O Comité Olímpico de Portugal (COP) esteve presente através do seu Diretor-Geral, João Paulo Almeida, no painel de debate sobre a responsabilidade na sociedade e o papel das Federações desportivas, juntamente com Sarah Lewis – antiga secretária-geral da Federação Internacional de Esqui – e Miguel Poiares Maduro – professor.
Os três palestrantes concordam com a importância do desporto na sociedade e com a necessidade de afirmar a sua relevância em matérias como igualde de género, inclusão e combate aos abusos. João Paulo Almeida defendeu que para além da estrutura é necessário mudar a cultura dos agentes envolvidos para que as boas práticas possam ser implementadas. Segundo o diretor-geral do COP é esse o aspeto que afasta o nosso país da frente das boas práticas e por isso é preciso “acelerar, quebrar barreiras e exigir mais”. Lembrou ainda que “o desporto é um terreno fértil para a corrupção e por isso todos têm de fazer a sua parte para ajudar o desporto a ter uma melhor governação” e evitar tornar-se num espaço em que a manipulação, má prática de governação, fraude, corrupção ou abusos encontram espaços de expansão.
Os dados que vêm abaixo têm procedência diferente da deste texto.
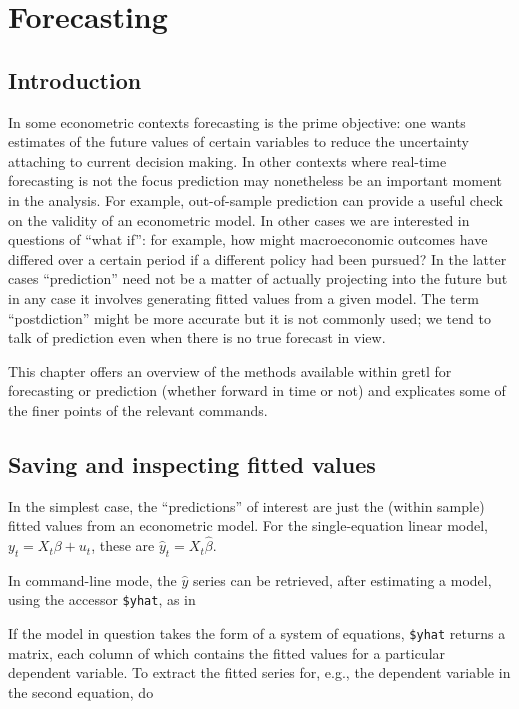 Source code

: \chapter{Forecasting}
\label{chap:forecast}

\section{Introduction}
\label{sec:fcast-intro}

In some econometric contexts forecasting is the prime objective: one
wants estimates of the future values of certain variables to reduce
the uncertainty attaching to current decision making.  In other
contexts where real-time forecasting is not the focus prediction
may nonetheless be an important moment in the analysis.  For example,
out-of-sample prediction can provide a useful check on the validity of
an econometric model.  In other cases we are interested in questions
of ``what if'': for example, how might macroeconomic outcomes have
differed over a certain period if a different policy had been pursued?
In the latter cases ``prediction'' need not be a matter of actually
projecting into the future but in any case it involves generating
fitted values from a given model.  The term ``postdiction'' might be
more accurate but it is not commonly used; we tend to talk of
prediction even when there is no true forecast in view.

This chapter offers an overview of the methods available within
gretl for forecasting or prediction (whether forward in time or
not) and explicates some of the finer points of the relevant commands.

\section{Saving and inspecting fitted values}
\label{sec:fcast-fitted}

In the simplest case, the ``predictions'' of interest are just the
(within sample) fitted values from an econometric model.  For the
single-equation linear model, $y_t = X_t \beta + u_t$, these are
$\hat{y}_t = X_t \hat{\beta}$.  

In command-line mode, the $\hat{y}$ series can be retrieved, after
estimating a model, using the accessor \verb|$yhat|, as in
%
% 
If the model in question takes the form of a system of equations,
\verb|$yhat| returns a matrix, each column of which contains the
fitted values for a particular dependent variable.  To extract
the fitted series for, e.g., the dependent variable in the second
equation, do
%

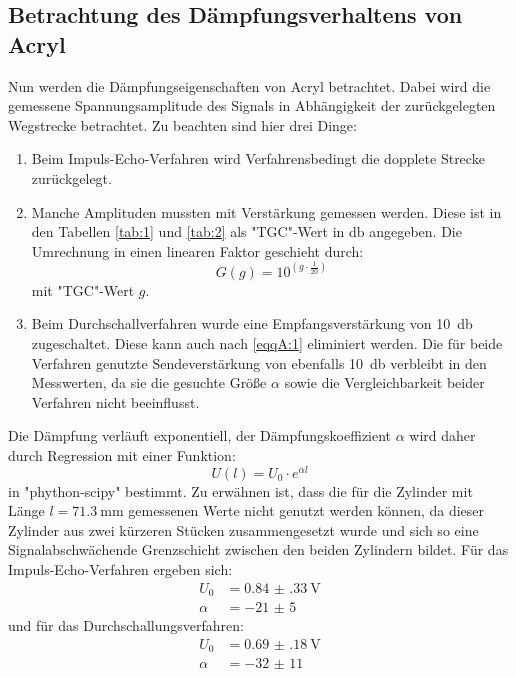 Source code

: \subsection{Betrachtung des Dämpfungsverhaltens von Acryl}
Nun werden die Dämpfungseigenschaften von Acryl betrachtet. Dabei wird die gemessene
Spannungsamplitude des Signals in Abhängigkeit der zurückgelegten Wegstrecke betrachtet.
Zu beachten sind hier drei Dinge:
\begin{enumerate}
  \item Beim Impuls-Echo-Verfahren wird Verfahrensbedingt die dopplete Strecke zurückgelegt.
  \item Manche Amplituden mussten mit Verstärkung gemessen werden. Diese ist in den Tabellen
  \ref{tab:1} und \ref{tab:2} als "TGC"-Wert in \si{\decibel} angegeben. Die Umrechnung in einen
  linearen Faktor geschieht durch:
  \begin{equation}
    G(g) = 10^{ \left( g \cdot \frac{1}{20} \right)}
    \label{eqqA:1}
  \end{equation}
  mit "TGC"-Wert $g$.
  \item Beim Durchschallverfahren wurde eine Empfangsverstärkung von \SI{10}{\decibel}
  zugeschaltet. Diese kann auch nach \ref{eqqA:1} eliminiert werden. Die für beide Verfahren
  genutzte Sendeverstärkung von ebenfalls \SI{10}{\decibel} verbleibt in den Messwerten,
  da sie die gesuchte Größe $\alpha$ sowie die Vergleichbarkeit beider Verfahren nicht beeinflusst.
\end{enumerate}
Die Dämpfung verläuft exponentiell, der Dämpfungskoeffizient $\alpha$ wird daher durch Regression
mit einer Funktion:
\begin{equation}
  U(l) = U_0 \cdot e^{\alpha l}
\end{equation}
in "phython-scipy" bestimmt. Zu erwähnen ist, dass die für die Zylinder mit Länge
$l=\SI{71.3}{\milli\metre}$ gemessenen Werte nicht genutzt werden können, da dieser
Zylinder aus zwei kürzeren Stücken zusammengesetzt wurde und sich so eine Signalabschwächende
Grenzschicht zwischen den beiden Zylindern bildet. Für das Impuls-Echo-Verfahren ergeben sich:
\begin{align*}
  U_0 &= \SI{0.84(33)}{\volt}\\
  \alpha &= \num{-21(5)}
\end{align*}
und für das Durchschallungsverfahren:
\begin{align*}
  U_0 &= \SI{0.69(18)}{\volt}\\
  \alpha &= \num{-32(11)}
\end{align*}

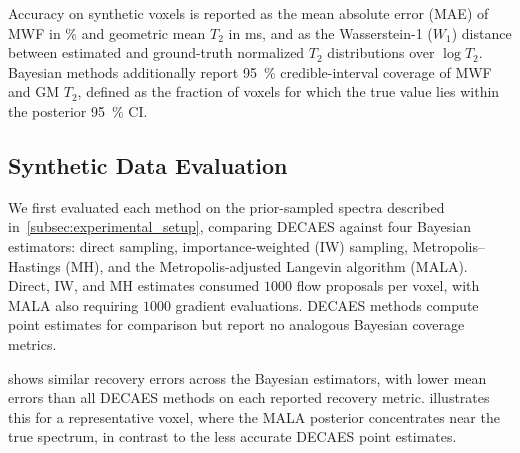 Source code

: \begin{table}[htbp]
    \centering
    \caption{Reference mixing diagnostics before pooling or thinning, across the voxels listed.
        The $\hat{R}$ maximum is over base coordinates, and bulk/tail effective-sample minima are over spectrum bins.
        Errors count retained \gls*{HMC} iterations with any numerical error and divergent \gls*{NUTS} transitions, respectively.}
    \label{tab:reference_diagnostics}
    
\end{table}

Accuracy on synthetic voxels is reported as the mean absolute error (\gls*{MAE}) of \gls*{MWF} in \si{\percent} and geometric mean $T_2$ in \si{\ms}, and as the Wasserstein-1 ($W_1$) distance between estimated and ground-truth normalized $T_2$ distributions over $\log T_2$.
Bayesian methods additionally report \SI{95}{\percent} credible-interval coverage of \gls*{MWF} and GM $T_2$, defined as the fraction of voxels for which the true value lies within the posterior \SI{95}{\percent} \gls*{CI}.

\subsection{Synthetic Data Evaluation}\label{subsec:synthetic_eval}

We first evaluated each method on the prior-sampled spectra described in~\cref{subsec:experimental_setup}, comparing \gls*{DECAES} against four Bayesian estimators:
direct sampling, importance-weighted (\gls*{IW}) sampling, Metropolis--Hastings (\gls*{MH}), and the Metropolis-adjusted Langevin algorithm (\gls*{MALA}).
Direct, \gls*{IW}, and \gls*{MH} estimates consumed $\num{1000}$ flow proposals per voxel, with \gls*{MALA} also requiring $\num{1000}$ gradient evaluations.
\gls*{DECAES} methods compute point estimates for comparison but report no analogous Bayesian coverage metrics.

 shows similar recovery errors across the Bayesian estimators, with lower mean errors than all \gls*{DECAES} methods on each reported recovery metric.
 illustrates this for a representative voxel, where the \gls*{MALA} posterior concentrates near the true spectrum, in contrast to the less accurate \gls*{DECAES} point estimates.

\begin{table}[htbp]
    \centering
    \caption{$T_2$ distribution recovery metrics over a batch of \num{1000} spectra drawn from the learned prior at \gls*{SNR} levels of $\SI{30}{\decibel}$, $\SI{40}{\decibel}$, and $\SI{50}{\decibel}$.
        \gls*{MWF} \gls*{MAE} in \si{\percent}, geometric mean $T_2$ \gls*{MAE}, and Wasserstein-1 ($W_1$) distances between estimated and ground-truth $T_2$ distributions are reported as mean $\pm$ standard deviation.
        \SI{95}{\percent} \gls*{CI} coverage of \gls*{MWF} and GM $T_2$ is reported for the Bayesian methods.
        Bold marks the lowest displayed mean error at each \gls*{SNR}.}
    \label{tab:synthetic_results}
    
\end{table}

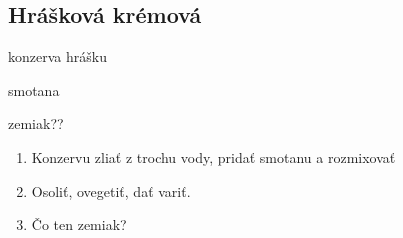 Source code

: \setcounter{step}{0}
\subsection{Hrášková krémová}

\begin{ingredient}
\def\portions{4}%

\begin{main}
	\item konzerva hrášku
	\item smotana
	\item zemiak??
\end{main}
\end{ingredient}
\begin{recipe}

\begin{enumerate}

\item{Konzervu zliať z trochu vody, pridať smotanu a rozmixovať}
\item{Osoliť, ovegetiť, dať variť.}
\item{Čo ten zemiak?}	

\end{enumerate}
\end{recipe}

\begin{notes}

\end{notes}
\clearpage	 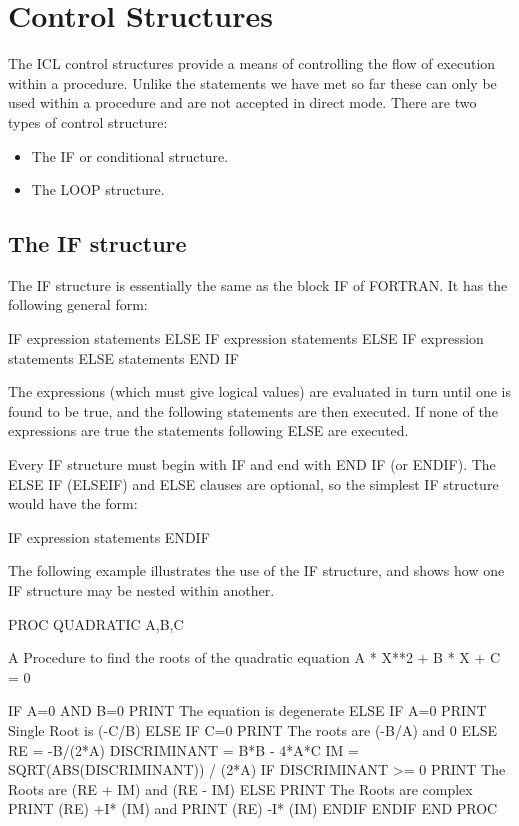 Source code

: \documentclass[twoside,11pt,nolof,chapters]{starlink}
\begin{document}
\section{Control Structures}
The ICL control structures provide a means of controlling the flow of
execution within a procedure. Unlike the statements we have met so far
these can only be used within a procedure and are not accepted in direct mode.
There are two types of control structure:
\begin{itemize}
\item The IF or conditional structure.
\item The LOOP structure.
\end{itemize}
\subsection{The IF structure}
The IF structure is essentially the same as the block IF of FORTRAN. It
has the following general form:
\begin{terminalv}
    IF expression
        statements
    ELSE IF expression
        statements
    ELSE IF expression
        statements
    ELSE
        statements
    END IF
\end{terminalv}
The expressions (which must give logical values) are evaluated in turn until
one is found to be true, and the following statements are then executed.
If none of the expressions
are true the statements following ELSE are executed.

Every IF structure must begin with IF and end with END IF (or ENDIF). The
ELSE IF (ELSEIF) and ELSE clauses are optional, so the simplest IF structure
would have the form:
\begin{terminalv}
    IF expression
        statements
    ENDIF
\end{terminalv}
The following example illustrates the use of the IF structure, and shows how
one IF structure may be nested within another.
\begin{terminalv}
    PROC QUADRATIC A,B,C

    {  A Procedure to find the roots of the quadratic equation  }
    {  A * X**2 + B * X + C = 0                                 }

      IF A=0 AND B=0
        PRINT The equation is degenerate
      ELSE IF A=0
        PRINT Single Root is (-C/B)
      ELSE IF C=0
        PRINT The roots are (-B/A) and 0
      ELSE
        RE = -B/(2*A)
        DISCRIMINANT = B*B - 4*A*C
        IM = SQRT(ABS(DISCRIMINANT)) / (2*A)
        IF DISCRIMINANT >= 0
          PRINT The Roots are (RE + IM) and (RE - IM)
        ELSE
          PRINT The Roots are complex
          PRINT (RE) +I* (IM) and
          PRINT (RE) -I* (IM)
        ENDIF
      ENDIF
    END PROC
\end{terminalv}
\end{document}
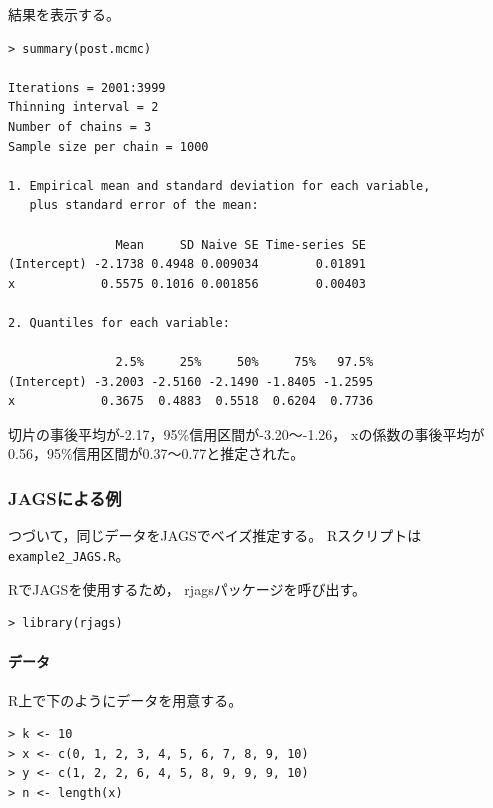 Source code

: \documentclass[11pt,uplatex]{jsarticle}
\begin{document}
結果を表示する。
\begin{lstlisting}
> summary(post.mcmc)

Iterations = 2001:3999
Thinning interval = 2 
Number of chains = 3 
Sample size per chain = 1000 

1. Empirical mean and standard deviation for each variable,
   plus standard error of the mean:

               Mean     SD Naive SE Time-series SE
(Intercept) -2.1738 0.4948 0.009034        0.01891
x            0.5575 0.1016 0.001856        0.00403

2. Quantiles for each variable:

               2.5%     25%     50%     75%   97.5%
(Intercept) -3.2003 -2.5160 -2.1490 -1.8405 -1.2595
x            0.3675  0.4883  0.5518  0.6204  0.7736

\end{lstlisting}
切片の事後平均が-2.17，95\%信用区間が-3.20〜-1.26，
xの係数の事後平均が0.56，95\%信用区間が0.37〜0.77と推定された。



\subsubsection{JAGSによる例}

つづいて，同じデータを\textsf{JAGS}でベイズ推定する。
\textsf{R}スクリプトは\texttt{example2\_JAGS.R}。


\textsf{R}で\textsf{JAGS}を使用するため，
\textsf{rjags}パッケージを呼び出す。
\begin{lstlisting}
> library(rjags)
\end{lstlisting}

\paragraph{データ}
\textsf{R}上で下のようにデータを用意する。
\begin{lstlisting}
> k <- 10
> x <- c(0, 1, 2, 3, 4, 5, 6, 7, 8, 9, 10)
> y <- c(1, 2, 2, 6, 4, 5, 8, 9, 9, 9, 10)
> n <- length(x)
\end{lstlisting}
\end{document}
Sarah Lewis reforçou ainda o papel dos atletas e o quão essenciais são nas instituições para manter o equilíbrio e a representatividade e pediu que o desporto não tenha medo de se colocar em escrutínio público.
Poiares Maduro acredita que a regulamentação local é difícil por isso defende que a União Europeia deve unir-se com propostas para a governação do desporto que apostem na independência jurídica e ética das entidades desportivas.